In the listing below, print exactly the lines between the line holding "entire setup aborts." and the line holding "Aqui estão alguns", inclusive, and no more.

___

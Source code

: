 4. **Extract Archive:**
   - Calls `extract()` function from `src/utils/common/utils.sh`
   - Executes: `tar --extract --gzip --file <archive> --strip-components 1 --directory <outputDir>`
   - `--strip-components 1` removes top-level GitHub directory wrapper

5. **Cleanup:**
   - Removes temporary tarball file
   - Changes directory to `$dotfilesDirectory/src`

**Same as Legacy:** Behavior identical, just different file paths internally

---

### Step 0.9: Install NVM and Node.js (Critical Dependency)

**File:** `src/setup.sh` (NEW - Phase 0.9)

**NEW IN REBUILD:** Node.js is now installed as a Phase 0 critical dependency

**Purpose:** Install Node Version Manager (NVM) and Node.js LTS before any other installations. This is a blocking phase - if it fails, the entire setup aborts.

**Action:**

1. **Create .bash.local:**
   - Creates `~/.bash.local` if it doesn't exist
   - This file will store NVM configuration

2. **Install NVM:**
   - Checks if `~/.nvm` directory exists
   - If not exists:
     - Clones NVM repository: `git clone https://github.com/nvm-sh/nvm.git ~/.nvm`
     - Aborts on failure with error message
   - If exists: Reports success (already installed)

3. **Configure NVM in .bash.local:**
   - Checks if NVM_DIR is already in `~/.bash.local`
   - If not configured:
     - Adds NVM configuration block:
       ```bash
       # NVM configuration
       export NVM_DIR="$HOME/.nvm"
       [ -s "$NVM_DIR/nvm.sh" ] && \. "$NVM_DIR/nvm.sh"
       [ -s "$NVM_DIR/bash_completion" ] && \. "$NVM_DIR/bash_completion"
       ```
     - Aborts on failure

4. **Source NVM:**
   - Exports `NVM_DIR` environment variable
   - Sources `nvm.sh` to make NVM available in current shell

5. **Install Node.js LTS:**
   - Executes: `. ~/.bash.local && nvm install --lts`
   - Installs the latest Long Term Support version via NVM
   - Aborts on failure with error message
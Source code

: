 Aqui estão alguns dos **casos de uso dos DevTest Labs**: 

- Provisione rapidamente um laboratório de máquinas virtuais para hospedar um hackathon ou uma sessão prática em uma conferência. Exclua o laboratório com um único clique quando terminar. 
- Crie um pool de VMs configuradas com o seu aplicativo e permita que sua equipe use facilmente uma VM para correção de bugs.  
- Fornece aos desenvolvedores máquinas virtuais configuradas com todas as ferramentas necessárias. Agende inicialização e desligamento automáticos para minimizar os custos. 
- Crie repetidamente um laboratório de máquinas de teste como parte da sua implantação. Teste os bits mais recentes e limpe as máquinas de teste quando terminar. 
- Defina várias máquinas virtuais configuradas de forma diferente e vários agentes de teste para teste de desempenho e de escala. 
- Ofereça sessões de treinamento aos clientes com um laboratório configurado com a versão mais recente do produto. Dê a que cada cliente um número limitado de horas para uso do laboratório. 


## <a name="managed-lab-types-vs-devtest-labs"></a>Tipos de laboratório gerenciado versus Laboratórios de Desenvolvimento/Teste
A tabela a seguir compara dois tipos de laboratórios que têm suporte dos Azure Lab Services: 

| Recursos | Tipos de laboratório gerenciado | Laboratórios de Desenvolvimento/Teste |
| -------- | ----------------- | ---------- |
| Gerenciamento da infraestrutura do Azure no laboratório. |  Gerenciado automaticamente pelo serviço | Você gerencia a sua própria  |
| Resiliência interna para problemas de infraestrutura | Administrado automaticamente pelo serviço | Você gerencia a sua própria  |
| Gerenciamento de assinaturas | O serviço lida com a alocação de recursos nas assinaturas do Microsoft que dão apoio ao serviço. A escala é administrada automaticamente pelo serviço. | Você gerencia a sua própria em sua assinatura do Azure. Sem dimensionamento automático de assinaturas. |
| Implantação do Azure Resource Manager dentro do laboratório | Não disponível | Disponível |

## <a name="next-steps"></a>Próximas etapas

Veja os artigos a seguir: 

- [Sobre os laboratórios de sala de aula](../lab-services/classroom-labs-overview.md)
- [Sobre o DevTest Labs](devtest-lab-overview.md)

___

▶ Response box
**Purpose:** Install Node Version Manager (NVM) and Node.js LTS before any other installations. This is a blocking phase - if it fails, the entire setup aborts.

**Action:**

1. **Create .bash.local:**
   - Creates `~/.bash.local` if it doesn't exist
   - This file will store NVM configuration

2. **Install NVM:**
   - Checks if `~/.nvm` directory exists
   - If not exists:
     - Clones NVM repository: `git clone https://github.com/nvm-sh/nvm.git ~/.nvm`
     - Aborts on failure with error message
   - If exists: Reports success (already installed)

3. **Configure NVM in .bash.local:**
   - Checks if NVM_DIR is already in `~/.bash.local`
   - If not configured:
     - Adds NVM configuration block:
       ```bash
       # NVM configuration
       export NVM_DIR="$HOME/.nvm"
       [ -s "$NVM_DIR/nvm.sh" ] && \. "$NVM_DIR/nvm.sh"
       [ -s "$NVM_DIR/bash_completion" ] && \. "$NVM_DIR/bash_completion"
       ```
     - Aborts on failure

4. **Source NVM:**
   - Exports `NVM_DIR` environment variable
   - Sources `nvm.sh` to make NVM available in current shell

5. **Install Node.js LTS:**
   - Executes: `. ~/.bash.local && nvm install --lts`
   - Installs the latest Long Term Support version via NVM
   - Aborts on failure with error message
Source code

: Aqui estão alguns dos **casos de uso dos DevTest Labs**: 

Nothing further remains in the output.